Top of MATERIAL FOR THE TASK
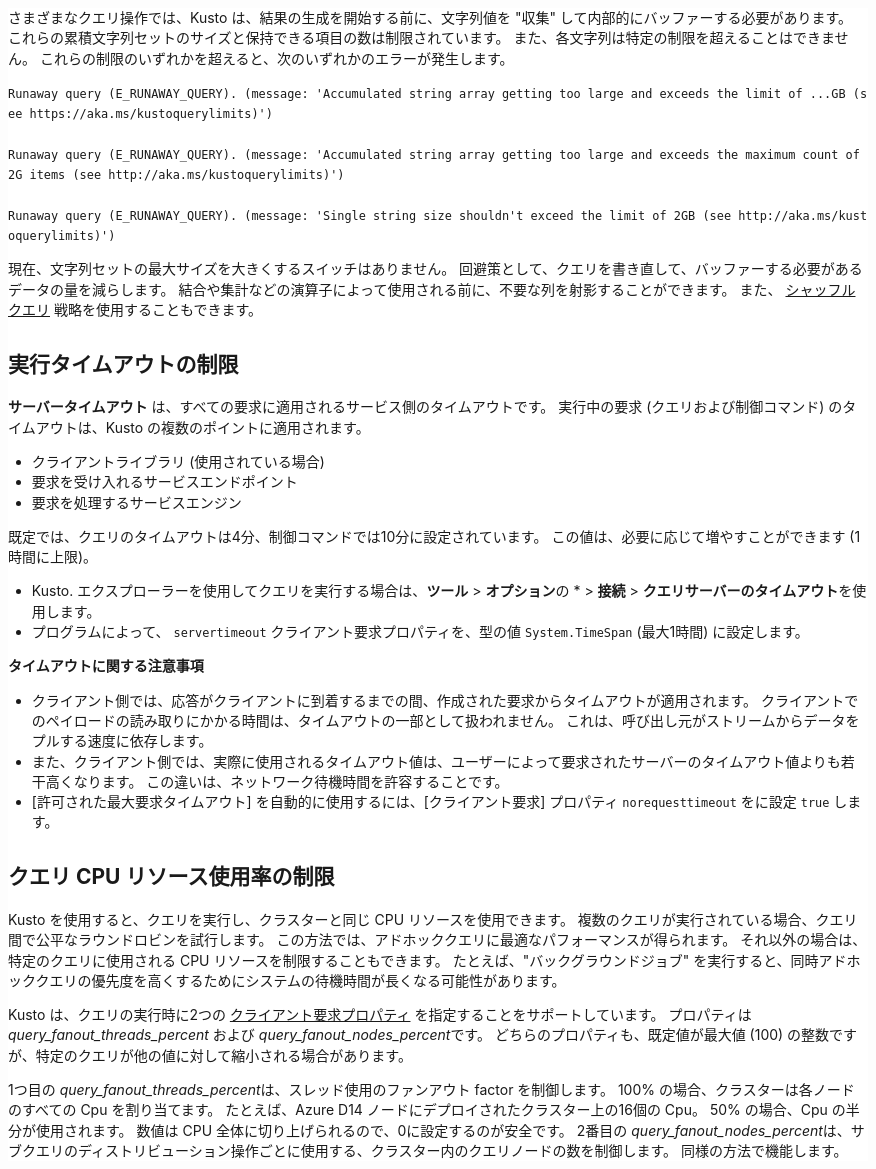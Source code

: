 さまざまなクエリ操作では、Kusto は、結果の生成を開始する前に、文字列値を "収集" して内部的にバッファーする必要があります。 これらの累積文字列セットのサイズと保持できる項目の数は制限されています。 また、各文字列は特定の制限を超えることはできません。
これらの制限のいずれかを超えると、次のいずれかのエラーが発生します。

```
Runaway query (E_RUNAWAY_QUERY). (message: 'Accumulated string array getting too large and exceeds the limit of ...GB (see https://aka.ms/kustoquerylimits)')

Runaway query (E_RUNAWAY_QUERY). (message: 'Accumulated string array getting too large and exceeds the maximum count of 2G items (see http://aka.ms/kustoquerylimits)')

Runaway query (E_RUNAWAY_QUERY). (message: 'Single string size shouldn't exceed the limit of 2GB (see http://aka.ms/kustoquerylimits)')
```

現在、文字列セットの最大サイズを大きくするスイッチはありません。
回避策として、クエリを書き直して、バッファーする必要があるデータの量を減らします。 結合や集計などの演算子によって使用される前に、不要な列を射影することができます。 また、 [シャッフルクエリ](../query/shufflequery.md) 戦略を使用することもできます。

## <a name="limit-execution-timeout"></a>実行タイムアウトの制限

**サーバータイムアウト** は、すべての要求に適用されるサービス側のタイムアウトです。
実行中の要求 (クエリおよび制御コマンド) のタイムアウトは、Kusto の複数のポイントに適用されます。

* クライアントライブラリ (使用されている場合)
* 要求を受け入れるサービスエンドポイント
* 要求を処理するサービスエンジン

既定では、クエリのタイムアウトは4分、制御コマンドでは10分に設定されています。 この値は、必要に応じて増やすことができます (1 時間に上限)。

* Kusto. エクスプローラーを使用してクエリを実行する場合は、**ツール** &gt; **オプション**の *  &gt; **接続** &gt; **クエリサーバーのタイムアウト**を使用します。
* プログラムによって、 `servertimeout` クライアント要求プロパティを、型の値 `System.TimeSpan` (最大1時間) に設定します。

**タイムアウトに関する注意事項**

* クライアント側では、応答がクライアントに到着するまでの間、作成された要求からタイムアウトが適用されます。 クライアントでのペイロードの読み取りにかかる時間は、タイムアウトの一部として扱われません。 これは、呼び出し元がストリームからデータをプルする速度に依存します。
* また、クライアント側では、実際に使用されるタイムアウト値は、ユーザーによって要求されたサーバーのタイムアウト値よりも若干高くなります。 この違いは、ネットワーク待機時間を許容することです。
* [許可された最大要求タイムアウト] を自動的に使用するには、[クライアント要求] プロパティ `norequesttimeout` をに設定 `true` します。



## <a name="limit-on-query-cpu-resource-usage"></a>クエリ CPU リソース使用率の制限

Kusto を使用すると、クエリを実行し、クラスターと同じ CPU リソースを使用できます。 複数のクエリが実行されている場合、クエリ間で公平なラウンドロビンを試行します。 この方法では、アドホッククエリに最適なパフォーマンスが得られます。
それ以外の場合は、特定のクエリに使用される CPU リソースを制限することもできます。 たとえば、"バックグラウンドジョブ" を実行すると、同時アドホッククエリの優先度を高くするためにシステムの待機時間が長くなる可能性があります。

Kusto は、クエリの実行時に2つの [クライアント要求プロパティ](../api/netfx/request-properties.md) を指定することをサポートしています。 プロパティは  *query_fanout_threads_percent* および *query_fanout_nodes_percent*です。
どちらのプロパティも、既定値が最大値 (100) の整数ですが、特定のクエリが他の値に対して縮小される場合があります。 

1つ目の *query_fanout_threads_percent*は、スレッド使用のファンアウト factor を制御します。 100% の場合、クラスターは各ノードのすべての Cpu を割り当てます。 たとえば、Azure D14 ノードにデプロイされたクラスター上の16個の Cpu。 50% の場合、Cpu の半分が使用されます。 数値は CPU 全体に切り上げられるので、0に設定するのが安全です。 2番目の *query_fanout_nodes_percent*は、サブクエリのディストリビューション操作ごとに使用する、クラスター内のクエリノードの数を制御します。 同様の方法で機能します。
Bottom of MATERIAL FOR THE TASK
DIRECTIONS ->
Pull out all lines containing the word "name" from the entries above.

WRITTEN RESPONSE ->
## <a name="limit-execution-timeout"></a>実行タイムアウトの制限
## <a name="limit-on-query-cpu-resource-usage"></a>クエリ CPU リソース使用率の制限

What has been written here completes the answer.